2022 Race

Three days before Election Day, Lula commits to fiscal responsibility

inflation lula letter election Lula pledged to seek zero deforestation in the Amazon rainforest. Photo: Marcelo Chello/Shutterstock
Lula pledged to seek zero deforestation in the Amazon rainforest. Photo: Marcelo Chello/Shutterstock

With the runoff campaign reaching its end, election frontrunner and former President Luiz Inácio Lula da Silva is set to publish an open letter to the Brazilian people, reassuring them that he will respect fiscal responsibility if he wins the election on Sunday. The Brazilian Report obtained access to the document.

“We can combine fiscal responsibility, social responsibility, and sustainable development — and that’s what we’re going to do, following the trends of the world’s biggest economies,” reads the letter.

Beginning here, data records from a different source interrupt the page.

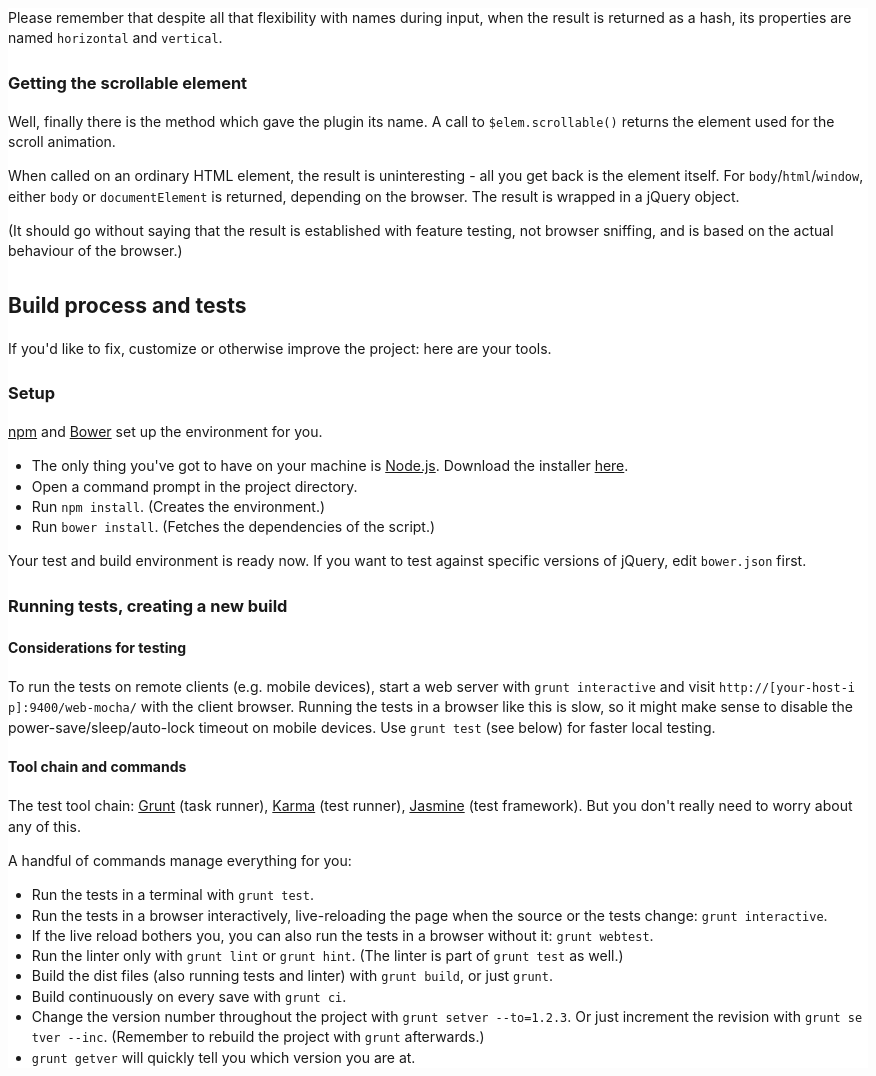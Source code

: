 Please remember that despite all that flexibility with names during input, when the result is returned as a hash, its properties are named `horizontal` and `vertical`.

### Getting the scrollable element

Well, finally there is the method which gave the plugin its name. A call to `$elem.scrollable()` returns the element used for the scroll animation. 

When called on an ordinary HTML element, the result is uninteresting - all you get back is the element itself. For `body`/`html`/`window`, either `body` or `documentElement` is returned, depending on the browser. The result is wrapped in a jQuery object.

(It should go without saying that the result is established with feature testing, not browser sniffing, and is based on the actual behaviour of the browser.)

## Build process and tests

If you'd like to fix, customize or otherwise improve the project: here are your tools.

### Setup

[npm][] and [Bower][] set up the environment for you. 

- The only thing you've got to have on your machine is [Node.js]. Download the installer [here][Node.js].
- Open a command prompt in the project directory.
- Run `npm install`. (Creates the environment.)
- Run `bower install`. (Fetches the dependencies of the script.)

Your test and build environment is ready now. If you want to test against specific versions of jQuery, edit `bower.json` first.

### Running tests, creating a new build

#### Considerations for testing

To run the tests on remote clients (e.g. mobile devices), start a web server with `grunt interactive` and visit `http://[your-host-ip]:9400/web-mocha/` with the client browser. Running the tests in a browser like this is slow, so it might make sense to disable the power-save/sleep/auto-lock timeout on mobile devices. Use `grunt test` (see below) for faster local testing.

#### Tool chain and commands

The test tool chain: [Grunt][] (task runner), [Karma][] (test runner), [Jasmine][] (test framework). But you don't really need to worry about any of this.

A handful of commands manage everything for you:

- Run the tests in a terminal with `grunt test`.
- Run the tests in a browser interactively, live-reloading the page when the source or the tests change: `grunt interactive`.
- If the live reload bothers you, you can also run the tests in a browser without it: `grunt webtest`.
- Run the linter only with `grunt lint` or `grunt hint`. (The linter is part of `grunt test` as well.)
- Build the dist files (also running tests and linter) with `grunt build`, or just `grunt`.
- Build continuously on every save with `grunt ci`.
- Change the version number throughout the project with `grunt setver --to=1.2.3`. Or just increment the revision with `grunt setver --inc`. (Remember to rebuild the project with `grunt` afterwards.)
- `grunt getver` will quickly tell you which version you are at.


[dist-dev]: https://raw.github.com/hashchange/jquery.scrollable/master/dist/jquery.scrollable.js "jquery.scrollable.js"
[dist-prod]: https://raw.github.com/hashchange/jquery.scrollable/master/dist/jquery.scrollable.min.js "jquery.scrollable.min.js"
[dist-amd-dev]: https://raw.github.com/hashchange/jquery.scrollable/master/dist/amd/jquery.scrollable.js "jquery.scrollable.js, AMD build"
[dist-amd-prod]: https://raw.github.com/hashchange/jquery.scrollable/master/dist/amd/jquery.scrollable.min.js "jquery.scrollable.min.js, AMD build"
[jQuery]: http://jquery.com/ "jQuery"
[jQuery.documentSize]: https://github.com/hashchange/jquery.documentsize "jQuery.documentSize"
[so-comment-iframe-setup]: http://stackoverflow.com/questions/8149155/animate-scrolltop-not-working-in-firefox/21583714#comment46979441_21583714 "Stack Overflow: Animate scrollTop not working in firefox – Comment by @hashchange"
[so-comment-callback-filtering]: http://stackoverflow.com/questions/8790752/callback-of-animate-gets-called-twice-jquery/8791175#comment48499212_8791175 "Stack Overflow: Callback of .animate() gets called twice jquery – Comment by @hashchange"
[jQuery-animate]: http://api.jquery.com/animate/ "jQuery API Documentation: .animate()"
[jquery-stop]: http://api.jquery.com/stop/ "jQuery API Documentation: .stop()"
[scrolling-both-axes]: #scrolling-to-a-fixed-position-on-both-axes
[relative-scrolling]: #relative-scrolling
[overlapping-calls]: #starting-a-scroll-movement-while-another-one-is-still-in-progress
[Node.js]: http://nodejs.org/ "Node.js"
[Bower]: http://bower.io/ "Bower: a package manager for the web"
[npm]: https://npmjs.org/ "npm: Node Packaged Modules"
[Grunt]: http://gruntjs.com/ "Grunt: The JavaScript Task Runner"
[Karma]: http://karma-runner.github.io/ "Karma – Spectacular Test Runner for Javascript"
[Jasmine]: http://jasmine.github.io/ "Jasmine: Behavior-Driven JavaScript"
[JSHint]: http://www.jshint.com/ "JSHint, a JavaScript Code Quality Tool"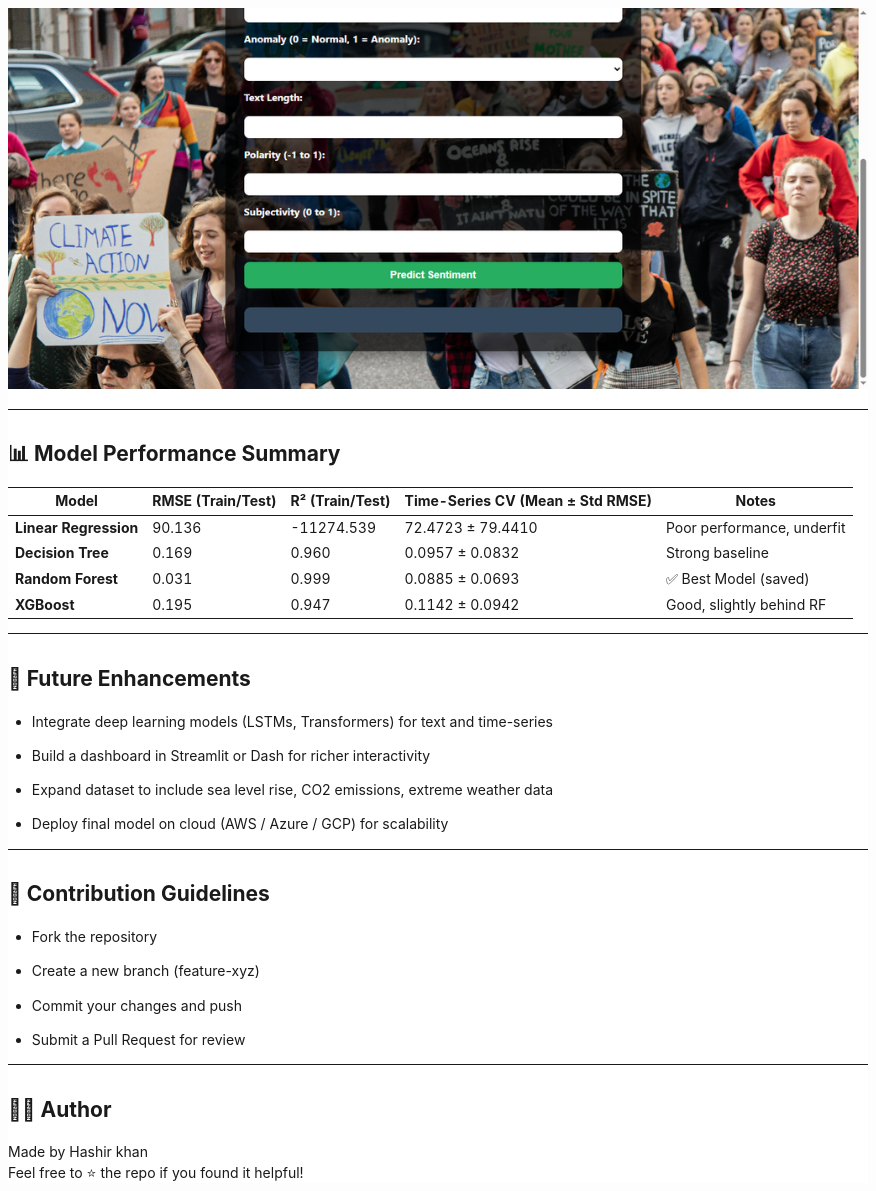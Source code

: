 ![Customer Satisfaction UI Preview](page_preview2.png)



---
## 📊 Model Performance Summary

| Model                 | RMSE (Train/Test) | R² (Train/Test) | Time-Series CV (Mean ± Std RMSE) | Notes                      |
| --------------------- | ----------------- | --------------- | -------------------------------- | -------------------------- |
| **Linear Regression** | 90.136            | -11274.539      | 72.4723 ± 79.4410                | Poor performance, underfit |
| **Decision Tree**     | 0.169             | 0.960           | 0.0957 ± 0.0832                  | Strong baseline            |
| **Random Forest**     | 0.031             | 0.999           | 0.0885 ± 0.0693                  | ✅ Best Model (saved)       |
| **XGBoost**           | 0.195             | 0.947           | 0.1142 ± 0.0942                  | Good, slightly behind RF   |
---
## 🔮 Future Enhancements

- Integrate deep learning models (LSTMs, Transformers) for text and time-series

- Build a dashboard in Streamlit or Dash for richer interactivity

- Expand dataset to include sea level rise, CO2 emissions, extreme weather data

- Deploy final model on cloud (AWS / Azure / GCP) for scalability
---
## 📌 Contribution Guidelines

- Fork the repository

- Create a new branch (feature-xyz)

- Commit your changes and push

- Submit a Pull Request for review

---

## 🙋‍♂️ Author

Made by Hashir khan   
Feel free to ⭐ the repo if you found it helpful!


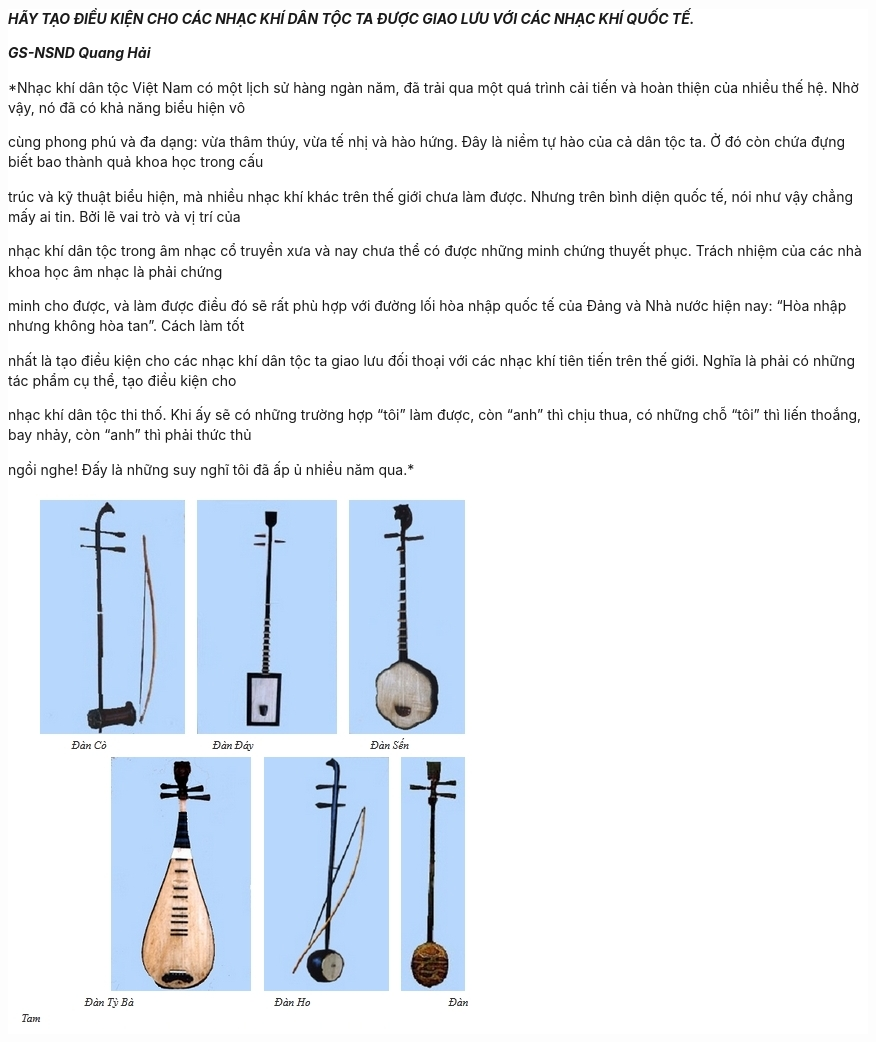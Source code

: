 

***HÃY TẠO ĐIỀU KIỆN CHO CÁC NHẠC KHÍ DÂN TỘC TA ĐƯỢC GIAO LƯU VỚI CÁC NHẠC KHÍ QUỐC TẾ.***

***GS-NSND Quang Hải***

*Nhạc khí dân tộc Việt Nam có một lịch sử hàng ngàn năm, đã trải qua một quá trình cải tiến và hoàn thiện của nhiều thế hệ. Nhờ vậy, nó đã có khả năng biểu hiện vô 

cùng phong phú và đa dạng: vừa thâm thúy, vừa tế nhị và hào hứng. Đây là niềm tự hào của cả dân tộc ta. Ở đó còn chứa đựng biết bao thành quả khoa học trong cấu 

trúc và kỹ thuật biểu hiện, mà nhiều nhạc khí khác trên thế giới chưa làm được. Nhưng trên bình diện quốc tế, nói như vậy chẳng mấy ai tin. Bởi lẽ vai trò và vị trí của 

nhạc khí dân tộc trong âm nhạc cổ truyền xưa và nay chưa thể có được những minh chứng thuyết phục. Trách nhiệm của các nhà khoa học âm nhạc là phải chứng 

minh cho được, và làm được điều đó sẽ rất phù hợp với đường lối hòa nhập quốc tế của Đảng và Nhà nước hiện nay: “Hòa nhập nhưng không hòa tan”. Cách làm tốt 

nhất là tạo điều kiện cho các nhạc khí dân tộc ta giao lưu đối thoại với các nhạc khí tiên tiến trên thế giới. Nghĩa là phải có những tác phẩm cụ thể, tạo điều kiện cho 

nhạc khí dân tộc thi thố. Khi ấy sẽ có những trường hợp “tôi” làm được, còn “anh” thì chịu thua, có những chỗ “tôi” thì liến thoắng, bay nhảy, còn “anh” thì phải thức thủ 

ngồi nghe! Đấy là những suy nghĩ tôi đã ấp ủ nhiều năm qua.*

![](01.jpg)
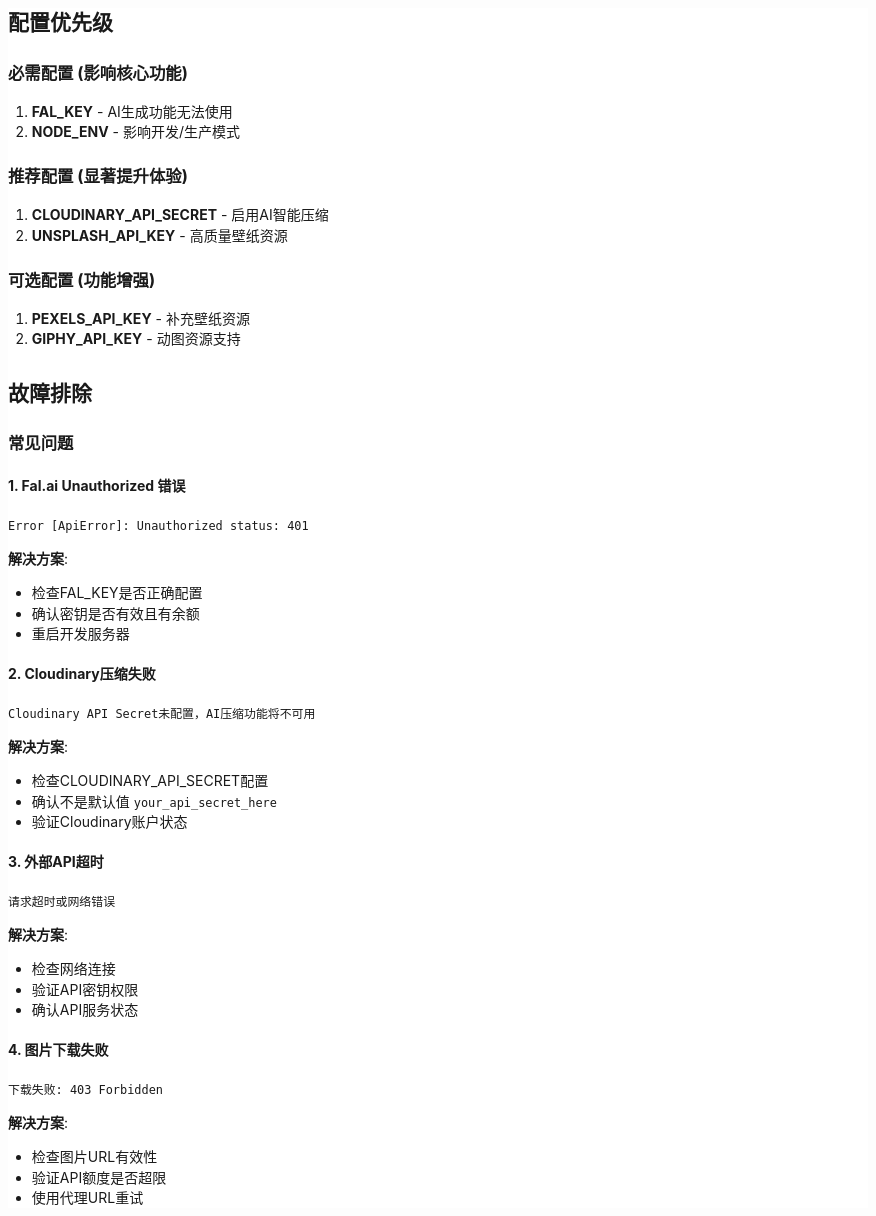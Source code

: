 ## 配置优先级

### 必需配置 (影响核心功能)
1. **FAL_KEY** - AI生成功能无法使用
2. **NODE_ENV** - 影响开发/生产模式

### 推荐配置 (显著提升体验)
1. **CLOUDINARY_API_SECRET** - 启用AI智能压缩
2. **UNSPLASH_API_KEY** - 高质量壁纸资源

### 可选配置 (功能增强)
1. **PEXELS_API_KEY** - 补充壁纸资源
2. **GIPHY_API_KEY** - 动图资源支持

## 故障排除

### 常见问题

#### 1. Fal.ai Unauthorized 错误
```
Error [ApiError]: Unauthorized status: 401
```
**解决方案**:
- 检查FAL_KEY是否正确配置
- 确认密钥是否有效且有余额
- 重启开发服务器

#### 2. Cloudinary压缩失败
```
Cloudinary API Secret未配置，AI压缩功能将不可用
```
**解决方案**:
- 检查CLOUDINARY_API_SECRET配置
- 确认不是默认值 `your_api_secret_here`
- 验证Cloudinary账户状态

#### 3. 外部API超时
```
请求超时或网络错误
```
**解决方案**:
- 检查网络连接
- 验证API密钥权限
- 确认API服务状态

#### 4. 图片下载失败
```
下载失败: 403 Forbidden
```
**解决方案**:
- 检查图片URL有效性
- 验证API额度是否超限
- 使用代理URL重试

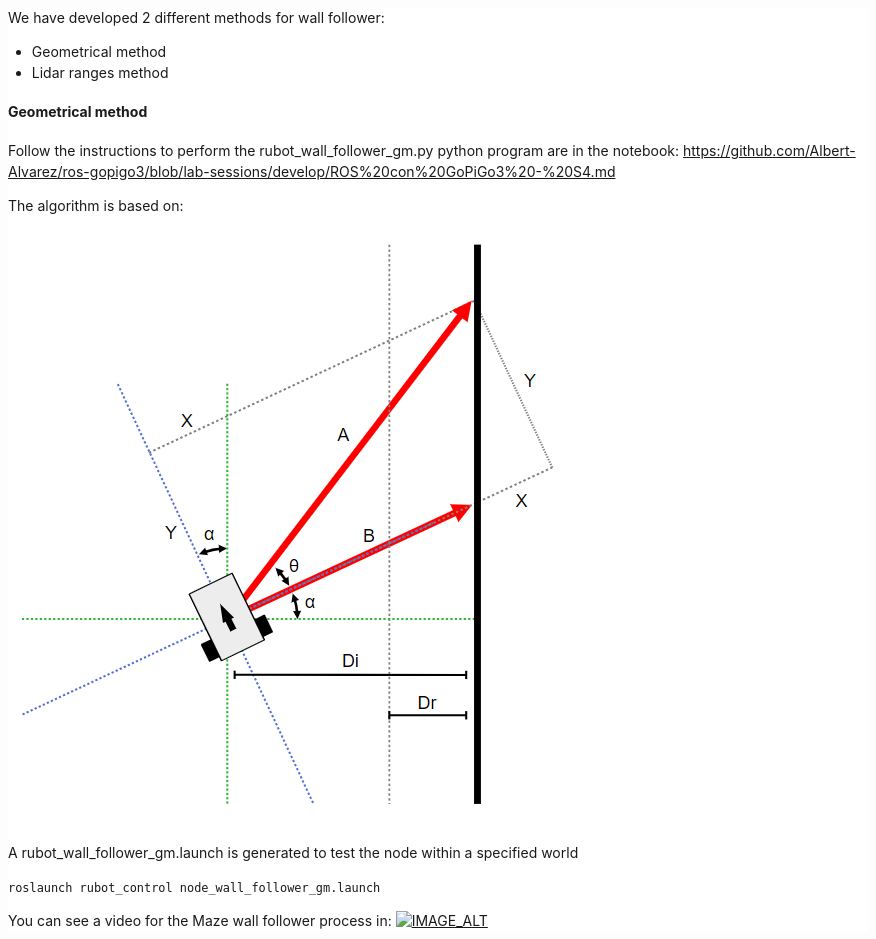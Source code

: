 We have developed 2 different methods for wall follower:
- Geometrical method
- Lidar ranges method

#### **Geometrical method**

Follow the instructions to perform the rubot_wall_follower_gm.py python program are in the notebook: 
https://github.com/Albert-Alvarez/ros-gopigo3/blob/lab-sessions/develop/ROS%20con%20GoPiGo3%20-%20S4.md

The algorithm is based on:

![](./Images/1_wall_follower_gm.png)

A rubot_wall_follower_gm.launch is generated to test the node within a specified world
```shell
roslaunch rubot_control node_wall_follower_gm.launch
```

You can see a video for the Maze wall follower process in: 
[![IMAGE_ALT](https://img.youtube.com/vi/z5sAyiFs-RU/maxresdefault.jpg)](https://youtu.be/z5sAyiFs-RU)

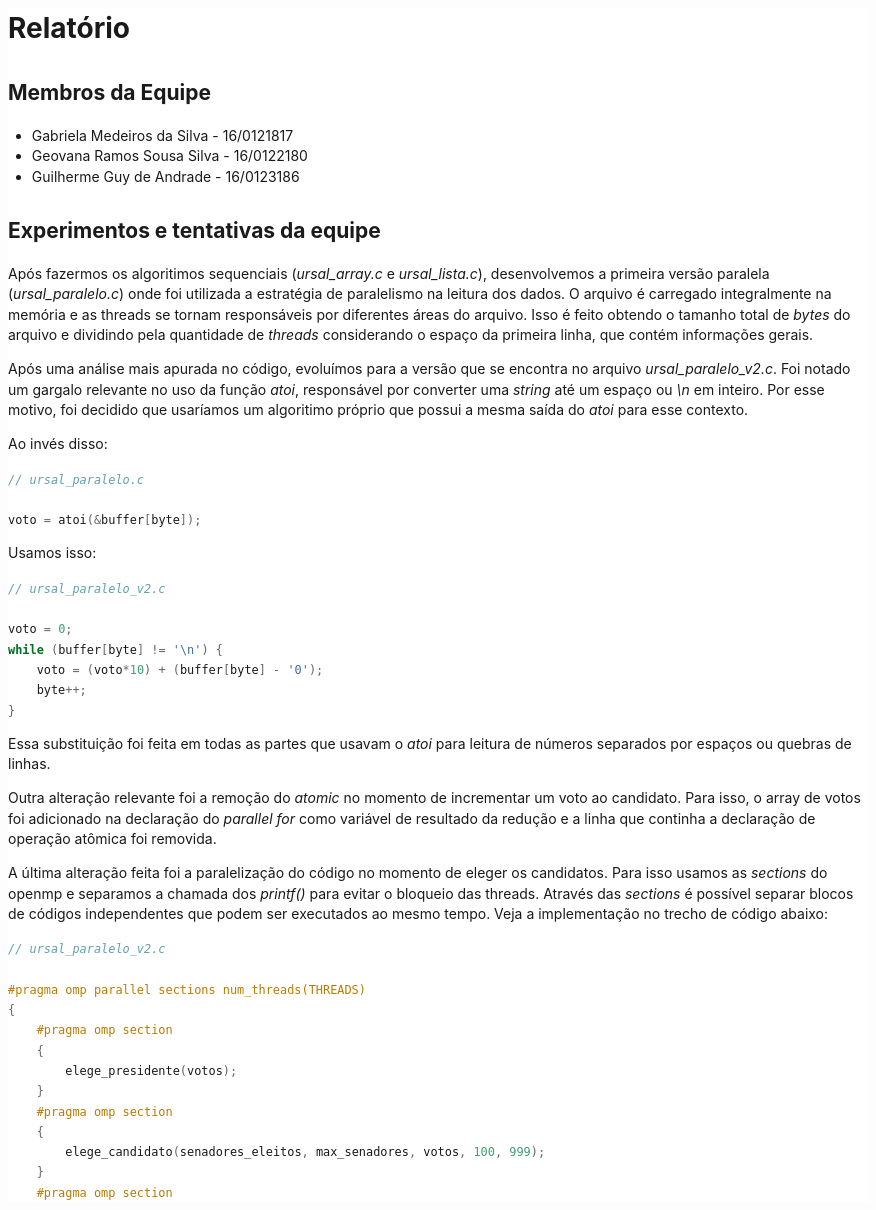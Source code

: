 # Relatório

## Membros da Equipe

  * Gabriela Medeiros da Silva - 16/0121817
  * Geovana Ramos Sousa Silva - 16/0122180
  * Guilherme Guy de Andrade - 16/0123186


## Experimentos e tentativas da equipe

Após fazermos os algoritimos sequenciais (*ursal_array.c* e *ursal_lista.c*), desenvolvemos a primeira versão paralela (*ursal_paralelo.c*) onde foi utilizada a estratégia de paralelismo na leitura dos dados. O arquivo é carregado integralmente na memória e as threads se tornam responsáveis por diferentes áreas do arquivo. Isso é feito obtendo o tamanho total de *bytes* do arquivo e dividindo pela quantidade de *threads* considerando o espaço da primeira linha, que contém informações gerais.

Após uma análise mais apurada no código, evoluímos para a versão que se encontra no arquivo *ursal_paralelo_v2.c*. Foi notado um gargalo relevante no uso da  função *atoi*, responsável por converter uma *string* até um espaço ou *\n* em inteiro. Por esse motivo, foi decidido que usaríamos um algoritimo próprio que possui a mesma saída do *atoi* para esse contexto.

Ao invés disso:
```c
// ursal_paralelo.c

voto = atoi(&buffer[byte]); 
```

Usamos isso:
```c
// ursal_paralelo_v2.c

voto = 0;
while (buffer[byte] != '\n') { 
    voto = (voto*10) + (buffer[byte] - '0');
    byte++;
}
```

Essa substituição foi feita em todas as partes que usavam o *atoi* para leitura de números separados por espaços ou quebras de linhas.

Outra alteração relevante foi a remoção do *atomic* no momento de incrementar um voto ao candidato. Para isso, o array de votos foi adicionado na declaração do *parallel for* como variável de resultado da redução e a linha que continha a declaração de operação atômica foi removida.

A última alteração feita foi a paralelização do código no momento de eleger os candidatos. Para isso usamos as *sections* do openmp e separamos a chamada dos *printf()* para evitar o bloqueio das threads. Através das *sections* é possível separar blocos de códigos independentes que podem ser executados ao mesmo tempo. Veja a implementação no trecho de código abaixo:

```c
// ursal_paralelo_v2.c

#pragma omp parallel sections num_threads(THREADS)
{
    #pragma omp section 
    {
        elege_presidente(votos);
    }
    #pragma omp section 
    {
        elege_candidato(senadores_eleitos, max_senadores, votos, 100, 999);
    }
    #pragma omp section 
```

Entitled the “Letter to the Brazil of Tomorrow,” the document follows Lula’s tradition of issuing grand declarations of moderation to the population — but above all to financial markets — in the run-up to elections.

In 2002, Lula published the now famous “Letter to the Brazilian People,” in which he promised that his potential future government would respect existing domestic and international contracts, dispelling fears of financial elites. He went on to win that year’s election runoff with over 60 percent of the vote.

Lula has been held to task throughout the campaign for a perceived lack of economic commitments. For instance, he has remained tight-lipped about who he would appoint as his potential future Economy Minister.

At the beginning of the year, Gleisi Hoffman, chairperson of Lula’s Workers’ Party, argued that the former president would not bend to the “whining of the market.” This latest letter to the population appears to contradict that.